Search the records for "need". Report every line where it occurs.

═══ Recorded information

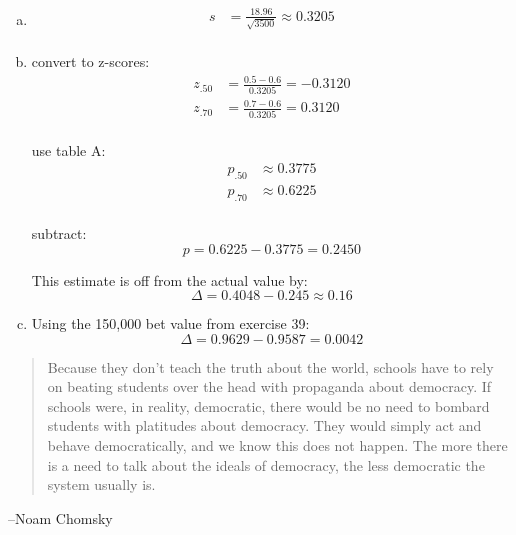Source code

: \documentclass[letterpaper, landscape]{exam}
\begin{document}
\begin{description}
\begin{enumerate}[(a)]
          \item
            \begin{align*}
              s &= \frac{18.96}{\sqrt{3500}} \approx \boxed{ 0.3205 } \\
            \end{align*}
            
          \item
            convert to z-scores:
            \begin{align*}
              z_{.50} &= \frac{0.5 - 0.6}{0.3205} = -0.3120 \\
              z_{.70} &= \frac{0.7 - 0.6}{0.3205} = 0.3120 \\
            \end{align*}

            use table A:
            \begin{align*}
              p_{.50} & \approx 0.3775 \\
              p_{.70} & \approx 0.6225 \\
            \end{align*}

            subtract:
            \[
              p = 0.6225 - 0.3775 = 0.2450
            \]

            This estimate is off from the actual value by:
            \[
              \Delta = 0.4048 - 0.245 \approx \boxed{ 0.16 }
            \]
            
          \item Using the 150,000 bet value from exercise 39:
            \[
              \Delta = 0.9629 - 0.9587 = \boxed{ 0.0042 }
            \]

        \end{enumerate}
  \end{description}

  \else
    \vspace{10 cm}
    \begin{quote}
      \begin{em}
        Because they don't teach the truth about the world, schools have to rely on
        beating students over the head with propaganda about democracy. If schools were,
        in reality, democratic, there would be no need to bombard students with
        platitudes about democracy. They would simply act and behave democratically, and
        we know this does not happen. The more there is a need to talk about the ideals
        of democracy, the less democratic the system usually is.
      \end{em}
    \end{quote}
    \hspace{1 cm} --Noam Chomsky
  \fi
\end{document}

══════

Answer to this task:
        in reality, democratic, there would be no need to bombard students with
        we know this does not happen. The more there is a need to talk about the ideals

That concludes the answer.